Earlier it was stated that existing implementations are not important, in contrast to existing code. However, in light of this paragraph, it is not supposed to be taken to its logical extreme. Definite assignment analysis can require potentially major changes to existing implementations.

> Maintain conceptual simplicity. The Committee prefers an economy of concepts that do the job. Members should identify the issues and prescribe the minimal amount of machinery that will solve the problems. The Committee recognizes the importance of being able to describe and each new concepts in a straightforward and concise manner.

Interpret this how you will. Having spent a lot of time reading the C spec drafts, I would argue that describing the equations for assignment analysis would look rather complicated and out of place. Because C just doesn't have that sort of complicated machinery.

Basically, this would require substantial changes as I said in my previous post. And these changes would not be in line with the spirit of C.

Why do people want to strong-arm C into being something that is not? We use C because of what it is, not becuase of what you want it to be. If you want a new language, with a different spirit and different guiding principles, why don't you go use D or C++ or Rust or whatever, or invent a new language? I don't see a reason to break C to please all the C haters who wouldn't use the language anyway.

> In particular, and I quote from the C99 rationale

Maybe you should read the C11 principles instead, and I quote:

http://www.open-std.org/jtc1/sc22/wg14/www/docs/n2021.htm

"12. Trust the programmer, as a goal, is outdated in respect to the security and safety programming communities. While it should not be totally disregarded as a facet of the spirit of C, the C11 version of the C Standard should take into account that programmers need the ability to check their work."

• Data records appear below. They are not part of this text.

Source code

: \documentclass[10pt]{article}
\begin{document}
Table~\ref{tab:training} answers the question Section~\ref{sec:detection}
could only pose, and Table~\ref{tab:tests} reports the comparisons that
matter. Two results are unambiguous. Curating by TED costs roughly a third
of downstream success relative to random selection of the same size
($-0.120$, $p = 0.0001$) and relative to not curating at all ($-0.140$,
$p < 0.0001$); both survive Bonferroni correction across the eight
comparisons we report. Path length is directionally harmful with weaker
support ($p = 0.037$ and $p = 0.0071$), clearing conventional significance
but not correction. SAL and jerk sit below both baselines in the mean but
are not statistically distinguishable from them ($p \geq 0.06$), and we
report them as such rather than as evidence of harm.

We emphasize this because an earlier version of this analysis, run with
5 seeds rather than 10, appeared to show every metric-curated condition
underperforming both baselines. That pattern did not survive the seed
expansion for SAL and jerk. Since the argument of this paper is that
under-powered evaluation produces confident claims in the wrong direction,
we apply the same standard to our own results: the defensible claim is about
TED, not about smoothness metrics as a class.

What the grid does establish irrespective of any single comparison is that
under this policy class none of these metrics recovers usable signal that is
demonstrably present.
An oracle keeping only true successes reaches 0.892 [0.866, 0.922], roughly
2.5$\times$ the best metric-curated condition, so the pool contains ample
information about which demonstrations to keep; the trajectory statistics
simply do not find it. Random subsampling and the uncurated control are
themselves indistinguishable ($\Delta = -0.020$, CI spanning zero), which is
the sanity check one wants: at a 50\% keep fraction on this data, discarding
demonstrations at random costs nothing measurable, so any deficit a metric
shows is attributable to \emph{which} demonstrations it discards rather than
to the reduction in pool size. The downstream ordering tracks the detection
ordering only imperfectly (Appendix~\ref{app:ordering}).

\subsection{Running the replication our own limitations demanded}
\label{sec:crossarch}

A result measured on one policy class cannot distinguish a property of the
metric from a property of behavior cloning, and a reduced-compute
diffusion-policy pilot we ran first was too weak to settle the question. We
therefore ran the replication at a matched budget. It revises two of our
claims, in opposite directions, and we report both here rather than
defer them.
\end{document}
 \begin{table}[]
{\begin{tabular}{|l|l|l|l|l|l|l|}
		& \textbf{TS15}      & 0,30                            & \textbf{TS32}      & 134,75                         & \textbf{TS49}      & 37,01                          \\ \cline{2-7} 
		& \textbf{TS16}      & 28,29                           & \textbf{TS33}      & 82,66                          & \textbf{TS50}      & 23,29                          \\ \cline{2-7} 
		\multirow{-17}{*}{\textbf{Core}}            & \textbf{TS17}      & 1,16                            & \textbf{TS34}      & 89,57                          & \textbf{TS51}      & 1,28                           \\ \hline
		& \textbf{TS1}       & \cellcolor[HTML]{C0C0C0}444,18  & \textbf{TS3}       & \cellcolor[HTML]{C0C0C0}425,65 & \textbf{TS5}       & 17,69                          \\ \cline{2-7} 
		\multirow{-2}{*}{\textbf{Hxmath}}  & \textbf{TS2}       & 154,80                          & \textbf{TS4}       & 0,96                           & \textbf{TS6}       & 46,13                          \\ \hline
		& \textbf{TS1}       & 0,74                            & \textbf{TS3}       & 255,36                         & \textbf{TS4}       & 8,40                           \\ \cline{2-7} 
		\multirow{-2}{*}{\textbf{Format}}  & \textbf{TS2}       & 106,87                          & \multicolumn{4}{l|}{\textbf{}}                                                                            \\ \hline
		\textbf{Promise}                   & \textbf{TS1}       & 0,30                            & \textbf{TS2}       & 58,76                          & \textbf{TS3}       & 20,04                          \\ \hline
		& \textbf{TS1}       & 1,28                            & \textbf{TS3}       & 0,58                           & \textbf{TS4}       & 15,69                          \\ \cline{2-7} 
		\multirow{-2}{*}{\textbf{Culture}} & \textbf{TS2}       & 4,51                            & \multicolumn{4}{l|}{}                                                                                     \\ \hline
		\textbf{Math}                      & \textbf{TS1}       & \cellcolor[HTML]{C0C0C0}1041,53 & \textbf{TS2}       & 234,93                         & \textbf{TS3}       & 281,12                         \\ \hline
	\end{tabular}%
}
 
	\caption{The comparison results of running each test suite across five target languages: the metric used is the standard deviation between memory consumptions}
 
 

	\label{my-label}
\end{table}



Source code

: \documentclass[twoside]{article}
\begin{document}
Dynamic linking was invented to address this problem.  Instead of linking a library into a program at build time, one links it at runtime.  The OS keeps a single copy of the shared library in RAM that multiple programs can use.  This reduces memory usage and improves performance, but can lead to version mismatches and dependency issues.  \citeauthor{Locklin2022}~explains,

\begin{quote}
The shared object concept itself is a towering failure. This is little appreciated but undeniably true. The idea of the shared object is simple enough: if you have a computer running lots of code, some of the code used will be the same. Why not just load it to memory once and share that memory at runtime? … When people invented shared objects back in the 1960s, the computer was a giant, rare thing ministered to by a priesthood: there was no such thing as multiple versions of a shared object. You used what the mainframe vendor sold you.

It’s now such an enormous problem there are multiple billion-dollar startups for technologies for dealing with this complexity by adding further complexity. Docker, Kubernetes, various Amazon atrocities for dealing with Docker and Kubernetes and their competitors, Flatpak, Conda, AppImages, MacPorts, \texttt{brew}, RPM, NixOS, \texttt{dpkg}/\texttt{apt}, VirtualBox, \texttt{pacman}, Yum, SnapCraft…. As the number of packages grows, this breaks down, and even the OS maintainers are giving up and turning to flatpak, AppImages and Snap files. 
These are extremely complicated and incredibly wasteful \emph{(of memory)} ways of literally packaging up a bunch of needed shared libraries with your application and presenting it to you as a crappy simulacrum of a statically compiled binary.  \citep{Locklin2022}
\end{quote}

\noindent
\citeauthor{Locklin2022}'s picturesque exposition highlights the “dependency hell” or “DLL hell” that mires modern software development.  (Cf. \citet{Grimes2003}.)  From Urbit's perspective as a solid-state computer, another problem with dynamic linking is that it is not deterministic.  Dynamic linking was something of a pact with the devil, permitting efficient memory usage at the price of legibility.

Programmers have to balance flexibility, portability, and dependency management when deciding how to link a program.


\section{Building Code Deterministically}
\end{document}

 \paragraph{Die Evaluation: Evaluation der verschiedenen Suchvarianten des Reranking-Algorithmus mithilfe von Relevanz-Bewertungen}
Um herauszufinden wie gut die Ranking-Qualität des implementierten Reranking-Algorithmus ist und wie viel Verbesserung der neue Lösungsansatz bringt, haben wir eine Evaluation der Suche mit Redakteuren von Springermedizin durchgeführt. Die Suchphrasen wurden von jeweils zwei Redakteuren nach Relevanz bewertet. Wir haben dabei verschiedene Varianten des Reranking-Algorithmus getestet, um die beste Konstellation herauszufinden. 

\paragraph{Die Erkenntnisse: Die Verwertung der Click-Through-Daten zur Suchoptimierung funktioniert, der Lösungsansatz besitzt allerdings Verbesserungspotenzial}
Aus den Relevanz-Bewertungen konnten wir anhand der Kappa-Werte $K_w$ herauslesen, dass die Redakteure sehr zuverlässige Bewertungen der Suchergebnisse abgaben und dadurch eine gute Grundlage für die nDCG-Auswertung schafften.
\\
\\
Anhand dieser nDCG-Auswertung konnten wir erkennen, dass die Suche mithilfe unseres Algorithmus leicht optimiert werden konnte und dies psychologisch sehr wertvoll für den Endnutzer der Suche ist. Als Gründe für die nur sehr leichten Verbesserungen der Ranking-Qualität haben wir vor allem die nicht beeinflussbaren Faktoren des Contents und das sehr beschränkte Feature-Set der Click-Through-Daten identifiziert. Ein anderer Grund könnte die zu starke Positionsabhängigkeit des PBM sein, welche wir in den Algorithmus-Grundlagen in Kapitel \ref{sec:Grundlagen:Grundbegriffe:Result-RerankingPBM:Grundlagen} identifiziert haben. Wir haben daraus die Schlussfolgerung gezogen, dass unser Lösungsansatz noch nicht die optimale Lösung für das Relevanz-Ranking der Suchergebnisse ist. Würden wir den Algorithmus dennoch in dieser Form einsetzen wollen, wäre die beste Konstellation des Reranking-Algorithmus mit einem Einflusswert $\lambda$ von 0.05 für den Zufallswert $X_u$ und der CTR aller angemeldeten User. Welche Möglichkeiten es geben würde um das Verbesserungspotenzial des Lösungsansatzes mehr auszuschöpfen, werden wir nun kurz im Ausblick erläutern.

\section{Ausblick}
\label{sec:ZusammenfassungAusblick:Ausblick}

I think it's a stretch to read programmers need the ability to check their work as don't trust the programmer.

They codified interfaces with bounds checking. They gave us tools. They deprecated a function that cannot be checked and used securely inside a program without also checking what happens outside the program.

That's good, they give the ability, they give tools. But that's not at all distrusting the programmer, least of all in the sense that I spoke of: assume the program is wrong if you can't prove it right.

And because of that, I do not think these updated guidelines are a reversal of spirit or incompatible with what C alway was and still is.

They still trust the programmer in general, and also allow the use of older interfaces that do no bounds checking. They just gave new toys for the programmer who doesn't trust himself. That may help him check the work.